Rendered images with source text
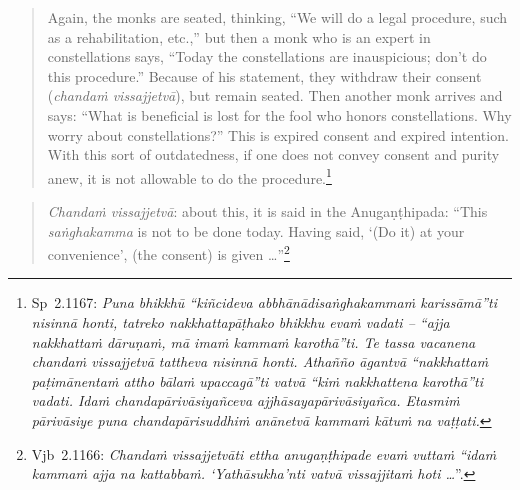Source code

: \documentclass[12pt,openany]{book}%
\begin{document}
\begin{quotation}%
Again, the monks are seated, thinking, “We will do a legal procedure, such as a rehabilitation, etc.,” but then a monk who is an expert in constellations says, “Today the constellations are inauspicious; don’t do this procedure.” Because of his statement, they withdraw their consent (\textit{\textsanskrit{chandaṁ} \textsanskrit{vissajjetvā}}), but remain seated. Then another monk arrives and says: “What is beneficial is lost for the fool who honors constellations. Why worry about constellations?” This is expired consent and expired intention. With this sort of outdatedness, if one does not convey consent and purity anew, it is not allowable to do the procedure.\footnote{Sp 2.1167: \textit{Puna \textsanskrit{bhikkhū} “\textsanskrit{kiñcideva} \textsanskrit{abbhānādisaṅghakammaṁ} \textsanskrit{karissāmā}”ti \textsanskrit{nisinnā} honti, tatreko \textsanskrit{nakkhattapāṭhako} bhikkhu \textsanskrit{evaṁ} vadati – “ajja \textsanskrit{nakkhattaṁ} \textsanskrit{dāruṇaṁ}, \textsanskrit{mā} \textsanskrit{imaṁ} \textsanskrit{kammaṁ} \textsanskrit{karothā}”ti. Te tassa vacanena \textsanskrit{chandaṁ} \textsanskrit{vissajjetvā} tattheva \textsanskrit{nisinnā} honti. \textsanskrit{Athañño} \textsanskrit{āgantvā} “\textsanskrit{nakkhattaṁ} \textsanskrit{paṭimānentaṁ} attho \textsanskrit{bālaṁ} \textsanskrit{upaccagā}”ti \textsanskrit{vatvā} “\textsanskrit{kiṁ} nakkhattena \textsanskrit{karothā}”ti vadati. \textsanskrit{Idaṁ} \textsanskrit{chandapārivāsiyañceva} \textsanskrit{ajjhāsayapārivāsiyañca}. \textsanskrit{Etasmiṁ} \textsanskrit{pārivāsiye} puna \textsanskrit{chandapārisuddhiṁ} \textsanskrit{anānetvā} \textsanskrit{kammaṁ} \textsanskrit{kātuṁ} na \textsanskrit{vaṭṭati}.} }

%
\end{quotation}

\begin{quotation}%
\textit{\textsanskrit{Chandaṁ} \textsanskrit{vissajjetvā}}: about this, it is said in the \textsanskrit{Anugaṇṭhipada}: “This \textit{\textsanskrit{saṅghakamma}} is not to be done today. Having said, ‘(Do it) at your convenience’, (the consent) is given …”\footnote{Vjb 2.1166: \textit{\textsanskrit{Chandaṁ} \textsanskrit{vissajjetvāti} ettha \textsanskrit{anugaṇṭhipade} \textsanskrit{evaṁ} \textsanskrit{vuttaṁ} “\textsanskrit{idaṁ} \textsanskrit{kammaṁ} ajja na \textsanskrit{kattabbaṁ}. ‘\textsanskrit{Yathāsukha}’nti \textsanskrit{vatvā} \textsanskrit{vissajjitaṁ} hoti …}”. }

%
\end{quotation}
\end{document}
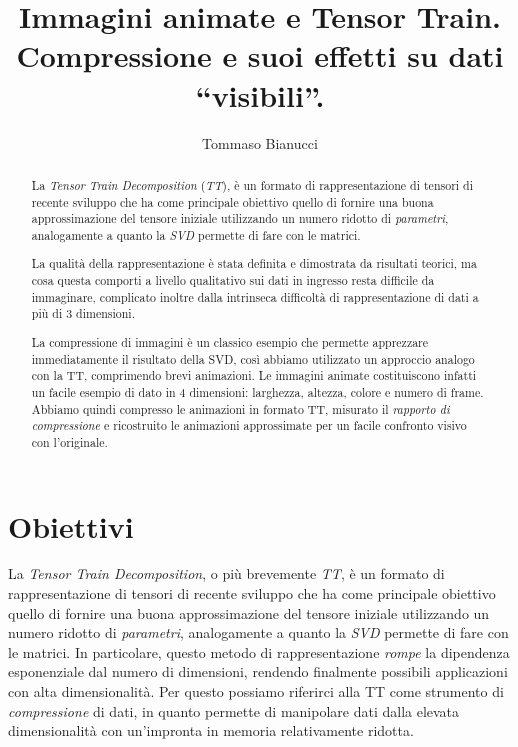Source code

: \documentclass[11pt,a4paper]{article}
\title{Immagini animate e Tensor Train.\\Compressione e suoi effetti su dati ``visibili''.}
\author{Tommaso Bianucci}
\begin{document}
\maketitle

\begin{abstract}
  La \emph{Tensor Train Decomposition} (\emph{TT}), è un formato di rappresentazione di tensori di recente sviluppo che ha come principale obiettivo quello di fornire una buona approssimazione del tensore iniziale utilizzando un numero ridotto di \emph{parametri}, analogamente a quanto la \emph{SVD} permette di fare con le matrici.


  La qualità della rappresentazione è stata definita e dimostrata da risultati teorici, ma cosa questa comporti a livello qualitativo sui dati in ingresso resta difficile da immaginare, complicato inoltre dalla intrinseca difficoltà di rappresentazione di dati a più di 3 dimensioni.

  La compressione di immagini è un classico esempio che permette apprezzare immediatamente il risultato della SVD, così abbiamo utilizzato un approccio analogo con la TT, comprimendo brevi animazioni.
  Le immagini animate costituiscono infatti un facile esempio di dato in 4 dimensioni: larghezza, altezza, colore e numero di frame.
  Abbiamo quindi compresso le animazioni in formato TT, misurato il \emph{rapporto di compressione} e ricostruito le animazioni approssimate per un facile confronto visivo con l'originale. 
\end{abstract}


\section{Obiettivi}
La \emph{Tensor Train Decomposition}, o più brevemente \emph{TT}, è un formato di rappresentazione di tensori di recente sviluppo che ha come principale obiettivo quello di fornire una buona approssimazione del tensore iniziale utilizzando un numero ridotto di \emph{parametri}, analogamente a quanto la \emph{SVD} permette di fare con le matrici.
In particolare, questo metodo di rappresentazione \emph{rompe} la dipendenza esponenziale dal numero di dimensioni, rendendo finalmente possibili applicazioni con alta dimensionalità.
Per questo possiamo riferirci alla TT come strumento di \emph{compressione} di dati, in quanto permette di manipolare dati dalla elevata dimensionalità con un'impronta in memoria relativamente ridotta.
\end{document}
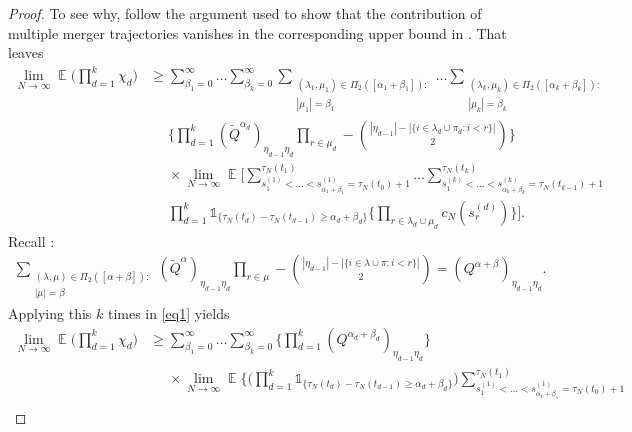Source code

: \documentclass{article}
\theoremstyle{definition}
\DeclareMathOperator{\E}{\mathbb{E}}
\newcommand{\1}[1]{\mathbbm{1}_{\{#1\}}}
\begin{document}
\begin{proof}
To see why, follow the argument used to show that the contribution of multiple merger trajectories vanishes in the corresponding upper bound in \citet{koskela2018}.
That leaves
\begin{align}
\lim_{ N \rightarrow \infty } \E\Bigg( \prod_{ d = 1 }^k \chi_d \Bigg) 
&\geq \sum_{ \beta_1 = 0 }^{ \infty } \ldots \sum_{ \beta_k = 0 }^{ \infty } \sum_{\substack{ ( \lambda_1, \mu_1 ) \in \Pi_2( [ \alpha_1 + \beta_1 ] ) :\\ | \mu_1 | = \beta_1 }} \ldots \sum_{\substack{ ( \lambda_k, \mu_k ) \in \Pi_2( [ \alpha_k + \beta_k ] ) :\\ | \mu_k | = \beta_k }} \nonumber \\
&\phantom{\geq} \Bigg\{ \prod_{ d = 1 }^k ( \tilde{ Q }^{ \alpha_d } )_{ \eta_{ d - 1 } \eta_d } \prod_{ r \in \mu_d } - \binom{ | \eta_{ d - 1 } | - | \{ i \in \lambda_d \cup \pi_d : i < r \} | }{ 2 } \Bigg\} \nonumber \\
&\phantom{\geq} \times \lim_{ N \rightarrow \infty } \E\Bigg[ \sum_{ s_1^{ ( 1 ) } < \ldots < s_{ \alpha_1 + \beta_1 }^{ ( 1 ) } = \tau_N( t_0 ) + 1 }^{ \tau_N( t_1 ) } \ldots \sum_{ s_1^{ ( k ) } < \ldots < s_{ \alpha_k + \beta_k }^{ ( k ) } = \tau_N( t_{ k - 1 } ) + 1 }^{ \tau_N( t_k ) } \nonumber \\
&\phantom{\geq} \prod_{ d = 1 }^k \mathds{ 1 }_{ \{ \tau_N( t_d ) - \tau_N( t_{ d - 1 } ) \geq \alpha_d + \beta_d \} } \Bigg\{ \prod_{ r \in \lambda_d \cup \mu_d } c_N( s_r^{ ( d ) } ) \Bigg\} \Bigg]. \label{eq1}
\end{align}
Recall \citep[Eq (11)]{koskela2018}:
\begin{align*}
\sum_{\substack{ ( \lambda, \mu ) \in \Pi_2( [ \alpha + \beta ] ) :\\ | \mu | = \beta }} ( \tilde{ Q }^{ \alpha } )_{ \eta_{ d - 1 } \eta_d } \prod_{ r \in \mu } - \binom{ | \eta_{ d - 1 } | - | \{ i \in \lambda \cup \pi : i < r \} | }{ 2 } = ( Q^{ \alpha + \beta } )_{ \eta_{ d - 1 } \eta_d } .
\end{align*}
Applying this $k$ times in \eqref{eq1} yields
\begin{align*}
\lim_{ N \rightarrow \infty } \E\Bigg( \prod_{ d = 1 }^k \chi_d \Bigg) 
&\geq \sum_{ \beta_1 = 0 }^{ \infty } \ldots \sum_{ \beta_k = 0 }^{ \infty } \Bigg\{ \prod_{ d = 1 }^k ( Q^{ \alpha_d + \beta_d } )_{ \eta_{ d - 1 } \eta_d } \Bigg\} \\
&\phantom{\geq} \times \lim_{ N \rightarrow \infty } \E\Bigg\{ \Bigg( \prod_{ d = 1 }^k \mathds{ 1 }_{ \{ \tau_N( t_d ) - \tau_N( t_{ d - 1 } ) \geq \alpha_d + \beta_d \} } \Bigg) \sum_{ s_1^{ ( 1 ) } < \ldots < s_{ \alpha_1 + \beta_1 }^{ ( 1 ) } = \tau_N( t_0 ) + 1 }^{ \tau_N( t_1 ) } \\

\end{align*}
\end{proof}
\end{document}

TASK OBJECTIVE: Among the records above, find each line holding the string "mathds" and pull it out.

ANSWER SPACE:
&\phantom{\geq} \prod_{ d = 1 }^k \mathds{ 1 }_{ \{ \tau_N( t_d ) - \tau_N( t_{ d - 1 } ) \geq \alpha_d + \beta_d \} } \Bigg\{ \prod_{ r \in \lambda_d \cup \mu_d } c_N( s_r^{ ( d ) } ) \Bigg\} \Bigg]. \label{eq1}
&\phantom{\geq} \times \lim_{ N \rightarrow \infty } \E\Bigg\{ \Bigg( \prod_{ d = 1 }^k \mathds{ 1 }_{ \{ \tau_N( t_d ) - \tau_N( t_{ d - 1 } ) \geq \alpha_d + \beta_d \} } \Bigg) \sum_{ s_1^{ ( 1 ) } < \ldots < s_{ \alpha_1 + \beta_1 }^{ ( 1 ) } = \tau_N( t_0 ) + 1 }^{ \tau_N( t_1 ) } \\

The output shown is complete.